[Plain-text document sources]
◆ ◆ ◆ ◆ ◆

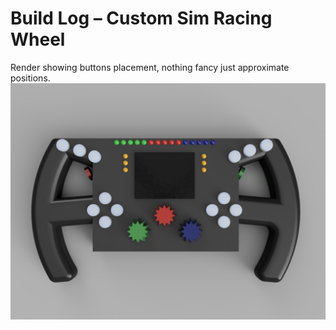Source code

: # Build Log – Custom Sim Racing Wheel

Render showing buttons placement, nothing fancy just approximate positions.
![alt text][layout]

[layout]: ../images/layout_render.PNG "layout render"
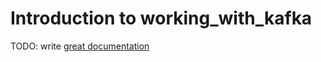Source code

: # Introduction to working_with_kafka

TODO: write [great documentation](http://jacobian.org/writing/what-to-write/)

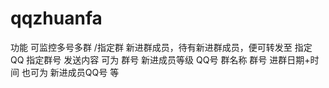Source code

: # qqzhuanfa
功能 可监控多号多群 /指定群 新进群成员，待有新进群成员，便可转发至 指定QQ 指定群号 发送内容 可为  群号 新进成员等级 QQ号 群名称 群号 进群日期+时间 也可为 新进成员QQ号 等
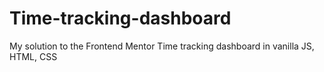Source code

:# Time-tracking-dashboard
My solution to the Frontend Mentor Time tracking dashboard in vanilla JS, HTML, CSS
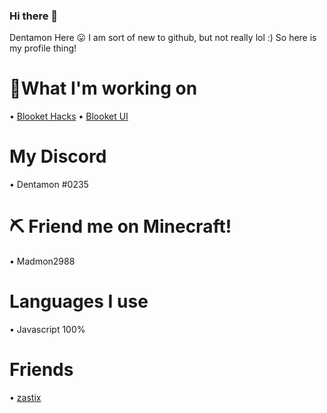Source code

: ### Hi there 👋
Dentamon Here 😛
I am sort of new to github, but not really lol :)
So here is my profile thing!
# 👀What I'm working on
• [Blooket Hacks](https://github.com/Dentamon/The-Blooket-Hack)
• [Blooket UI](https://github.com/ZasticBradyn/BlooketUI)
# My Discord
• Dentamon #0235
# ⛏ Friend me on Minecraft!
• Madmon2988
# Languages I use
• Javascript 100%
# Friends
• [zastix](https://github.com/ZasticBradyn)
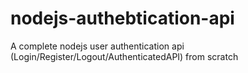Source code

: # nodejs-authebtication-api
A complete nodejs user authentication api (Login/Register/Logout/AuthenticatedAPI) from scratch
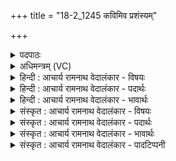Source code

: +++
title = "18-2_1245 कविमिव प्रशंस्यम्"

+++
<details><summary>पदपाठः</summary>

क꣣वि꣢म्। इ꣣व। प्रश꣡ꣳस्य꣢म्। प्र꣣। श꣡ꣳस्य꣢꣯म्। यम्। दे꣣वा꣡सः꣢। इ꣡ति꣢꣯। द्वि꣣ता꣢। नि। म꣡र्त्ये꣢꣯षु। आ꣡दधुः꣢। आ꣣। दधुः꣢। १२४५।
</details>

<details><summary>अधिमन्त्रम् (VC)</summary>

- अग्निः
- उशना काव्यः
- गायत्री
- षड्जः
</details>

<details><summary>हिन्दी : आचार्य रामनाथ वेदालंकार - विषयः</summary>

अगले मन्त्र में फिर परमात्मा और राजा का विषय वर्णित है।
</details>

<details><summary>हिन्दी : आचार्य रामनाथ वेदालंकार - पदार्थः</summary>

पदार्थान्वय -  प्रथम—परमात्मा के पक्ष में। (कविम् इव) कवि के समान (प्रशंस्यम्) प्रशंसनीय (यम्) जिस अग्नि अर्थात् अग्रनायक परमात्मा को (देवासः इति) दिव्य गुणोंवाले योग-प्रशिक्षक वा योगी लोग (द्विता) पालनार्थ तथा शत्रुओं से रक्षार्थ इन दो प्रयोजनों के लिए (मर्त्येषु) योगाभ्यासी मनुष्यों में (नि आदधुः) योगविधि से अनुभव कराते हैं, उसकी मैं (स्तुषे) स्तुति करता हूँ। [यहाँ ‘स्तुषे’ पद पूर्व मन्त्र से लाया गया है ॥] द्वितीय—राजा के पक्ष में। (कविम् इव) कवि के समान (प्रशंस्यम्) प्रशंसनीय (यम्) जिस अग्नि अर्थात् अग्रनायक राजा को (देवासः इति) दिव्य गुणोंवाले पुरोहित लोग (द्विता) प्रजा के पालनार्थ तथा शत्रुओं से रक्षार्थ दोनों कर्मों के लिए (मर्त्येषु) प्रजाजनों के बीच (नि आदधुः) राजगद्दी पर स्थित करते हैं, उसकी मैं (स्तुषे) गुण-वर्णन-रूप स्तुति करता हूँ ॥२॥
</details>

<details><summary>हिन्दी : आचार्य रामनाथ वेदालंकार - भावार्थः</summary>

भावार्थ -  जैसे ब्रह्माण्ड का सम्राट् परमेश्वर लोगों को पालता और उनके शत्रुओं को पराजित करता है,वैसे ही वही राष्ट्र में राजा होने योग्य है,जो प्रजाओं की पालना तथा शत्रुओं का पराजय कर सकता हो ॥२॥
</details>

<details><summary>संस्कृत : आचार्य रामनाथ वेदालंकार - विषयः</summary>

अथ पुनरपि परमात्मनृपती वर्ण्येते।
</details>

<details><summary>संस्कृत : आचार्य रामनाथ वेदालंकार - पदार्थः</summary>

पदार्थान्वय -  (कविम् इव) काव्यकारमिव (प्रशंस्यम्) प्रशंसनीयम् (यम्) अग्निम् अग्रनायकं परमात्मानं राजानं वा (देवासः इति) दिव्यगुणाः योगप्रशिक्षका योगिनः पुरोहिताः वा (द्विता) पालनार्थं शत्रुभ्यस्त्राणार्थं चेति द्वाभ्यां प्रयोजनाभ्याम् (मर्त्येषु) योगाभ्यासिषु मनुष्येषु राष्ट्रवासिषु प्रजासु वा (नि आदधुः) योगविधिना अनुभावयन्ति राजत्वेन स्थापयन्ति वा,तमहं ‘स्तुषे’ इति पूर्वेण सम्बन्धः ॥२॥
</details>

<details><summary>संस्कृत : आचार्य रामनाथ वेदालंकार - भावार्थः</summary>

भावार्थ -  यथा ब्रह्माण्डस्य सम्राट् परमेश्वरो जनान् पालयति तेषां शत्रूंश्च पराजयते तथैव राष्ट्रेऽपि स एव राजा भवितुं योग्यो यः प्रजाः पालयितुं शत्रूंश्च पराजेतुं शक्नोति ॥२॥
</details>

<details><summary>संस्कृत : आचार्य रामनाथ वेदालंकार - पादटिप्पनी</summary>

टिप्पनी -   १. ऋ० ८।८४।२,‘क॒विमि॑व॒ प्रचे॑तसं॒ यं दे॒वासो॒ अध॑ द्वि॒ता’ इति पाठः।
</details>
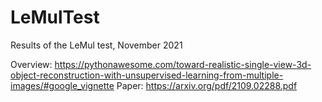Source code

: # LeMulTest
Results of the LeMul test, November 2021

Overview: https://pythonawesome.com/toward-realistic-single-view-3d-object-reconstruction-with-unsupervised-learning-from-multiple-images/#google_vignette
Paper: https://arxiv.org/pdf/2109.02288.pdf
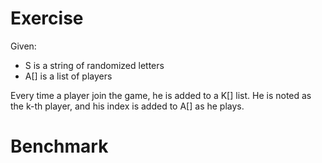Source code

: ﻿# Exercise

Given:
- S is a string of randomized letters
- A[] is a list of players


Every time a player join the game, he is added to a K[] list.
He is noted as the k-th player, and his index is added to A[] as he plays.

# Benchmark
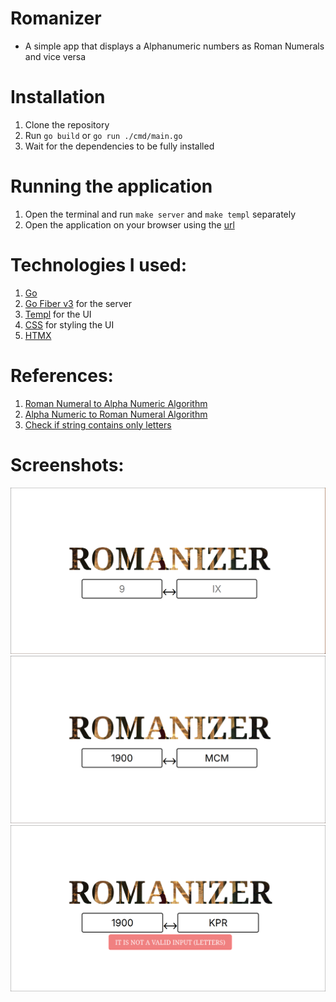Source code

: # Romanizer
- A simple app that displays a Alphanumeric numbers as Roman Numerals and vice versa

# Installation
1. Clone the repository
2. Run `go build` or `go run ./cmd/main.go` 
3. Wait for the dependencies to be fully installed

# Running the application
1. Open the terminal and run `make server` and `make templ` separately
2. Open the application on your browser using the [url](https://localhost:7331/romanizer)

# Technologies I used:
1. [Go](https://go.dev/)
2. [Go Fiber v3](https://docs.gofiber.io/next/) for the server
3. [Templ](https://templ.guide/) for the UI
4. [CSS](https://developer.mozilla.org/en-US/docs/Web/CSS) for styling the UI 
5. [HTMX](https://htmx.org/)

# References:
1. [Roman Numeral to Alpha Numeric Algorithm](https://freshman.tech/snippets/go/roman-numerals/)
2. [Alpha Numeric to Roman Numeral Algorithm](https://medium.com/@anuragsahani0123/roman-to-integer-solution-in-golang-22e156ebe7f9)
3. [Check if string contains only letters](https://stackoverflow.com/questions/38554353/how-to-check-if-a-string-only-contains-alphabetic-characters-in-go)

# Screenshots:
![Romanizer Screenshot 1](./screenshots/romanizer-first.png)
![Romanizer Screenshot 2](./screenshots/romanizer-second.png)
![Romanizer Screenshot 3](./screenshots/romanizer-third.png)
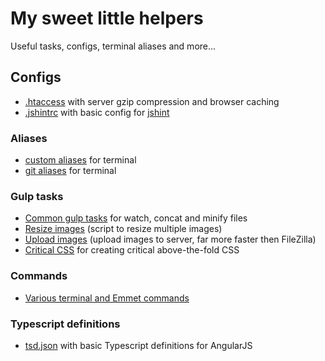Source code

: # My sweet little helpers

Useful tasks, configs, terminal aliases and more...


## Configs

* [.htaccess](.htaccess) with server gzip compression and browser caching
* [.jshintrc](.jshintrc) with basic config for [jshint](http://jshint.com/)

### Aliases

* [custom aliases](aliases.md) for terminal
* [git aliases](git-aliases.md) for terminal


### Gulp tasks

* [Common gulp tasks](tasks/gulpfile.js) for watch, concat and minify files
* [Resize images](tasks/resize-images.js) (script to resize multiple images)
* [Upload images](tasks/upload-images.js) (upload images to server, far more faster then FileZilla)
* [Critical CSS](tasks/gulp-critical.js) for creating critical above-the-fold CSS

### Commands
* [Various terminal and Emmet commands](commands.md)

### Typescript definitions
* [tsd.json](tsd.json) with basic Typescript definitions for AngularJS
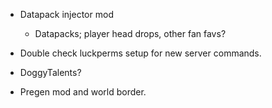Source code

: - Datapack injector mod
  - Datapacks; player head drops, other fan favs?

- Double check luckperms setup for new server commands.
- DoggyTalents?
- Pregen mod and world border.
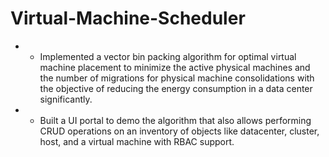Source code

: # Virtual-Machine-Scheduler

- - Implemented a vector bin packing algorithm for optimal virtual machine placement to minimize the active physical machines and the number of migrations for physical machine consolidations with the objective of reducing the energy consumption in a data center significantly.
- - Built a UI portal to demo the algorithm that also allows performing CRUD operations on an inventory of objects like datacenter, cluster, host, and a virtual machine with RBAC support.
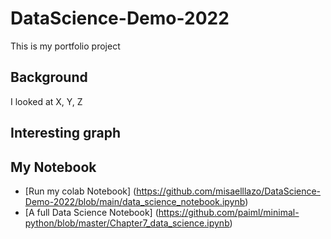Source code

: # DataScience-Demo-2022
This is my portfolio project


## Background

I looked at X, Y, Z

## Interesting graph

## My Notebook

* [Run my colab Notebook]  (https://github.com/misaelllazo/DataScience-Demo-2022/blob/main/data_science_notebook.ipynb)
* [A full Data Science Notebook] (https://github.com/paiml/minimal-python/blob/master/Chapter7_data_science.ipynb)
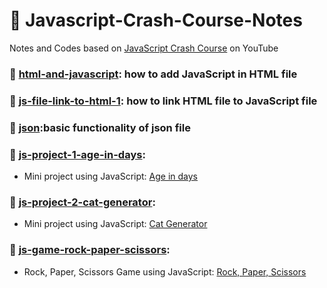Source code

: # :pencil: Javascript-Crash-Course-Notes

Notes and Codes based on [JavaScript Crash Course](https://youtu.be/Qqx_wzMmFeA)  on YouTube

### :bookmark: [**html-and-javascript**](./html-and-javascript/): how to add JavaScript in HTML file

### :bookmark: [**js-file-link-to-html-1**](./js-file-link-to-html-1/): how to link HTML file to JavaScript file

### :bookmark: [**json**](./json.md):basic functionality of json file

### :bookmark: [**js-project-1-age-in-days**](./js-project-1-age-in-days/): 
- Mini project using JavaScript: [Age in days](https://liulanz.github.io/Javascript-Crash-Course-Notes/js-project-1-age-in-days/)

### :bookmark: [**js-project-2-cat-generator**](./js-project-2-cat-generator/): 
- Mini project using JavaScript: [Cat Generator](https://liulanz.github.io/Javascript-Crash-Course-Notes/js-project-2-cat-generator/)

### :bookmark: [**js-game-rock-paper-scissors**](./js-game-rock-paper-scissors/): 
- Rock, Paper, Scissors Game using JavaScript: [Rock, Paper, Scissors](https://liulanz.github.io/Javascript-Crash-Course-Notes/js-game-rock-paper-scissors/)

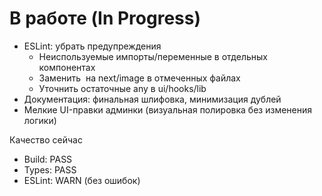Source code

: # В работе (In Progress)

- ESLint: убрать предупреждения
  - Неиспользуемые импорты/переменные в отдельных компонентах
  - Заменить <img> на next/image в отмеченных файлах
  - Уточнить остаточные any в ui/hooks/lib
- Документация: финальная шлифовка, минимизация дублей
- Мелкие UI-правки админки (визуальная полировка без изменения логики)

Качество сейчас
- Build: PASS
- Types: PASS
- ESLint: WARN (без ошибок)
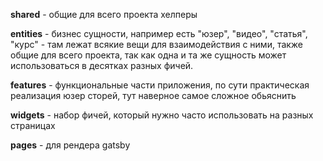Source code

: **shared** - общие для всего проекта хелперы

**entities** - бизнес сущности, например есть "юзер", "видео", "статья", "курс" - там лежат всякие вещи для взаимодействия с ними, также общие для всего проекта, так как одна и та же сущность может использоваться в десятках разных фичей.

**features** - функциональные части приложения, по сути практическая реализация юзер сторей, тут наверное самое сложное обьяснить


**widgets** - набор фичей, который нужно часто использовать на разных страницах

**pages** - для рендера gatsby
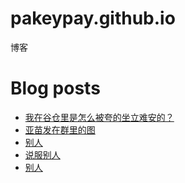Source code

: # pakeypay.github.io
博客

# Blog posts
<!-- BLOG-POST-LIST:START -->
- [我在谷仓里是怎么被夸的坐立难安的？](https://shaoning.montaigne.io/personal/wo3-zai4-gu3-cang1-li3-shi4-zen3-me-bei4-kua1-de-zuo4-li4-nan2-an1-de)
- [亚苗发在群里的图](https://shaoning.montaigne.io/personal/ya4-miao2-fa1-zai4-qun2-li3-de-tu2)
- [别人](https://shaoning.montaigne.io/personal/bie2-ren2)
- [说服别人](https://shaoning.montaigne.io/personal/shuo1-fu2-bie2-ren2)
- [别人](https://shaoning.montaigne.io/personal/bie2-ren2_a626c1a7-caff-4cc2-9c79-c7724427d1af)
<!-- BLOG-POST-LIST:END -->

◆ ◆ ◆ ◆ ◆

The problem:
Work out how many lines of the data above contain the string "montaigne" and give the number alone.

Solution for this task:
5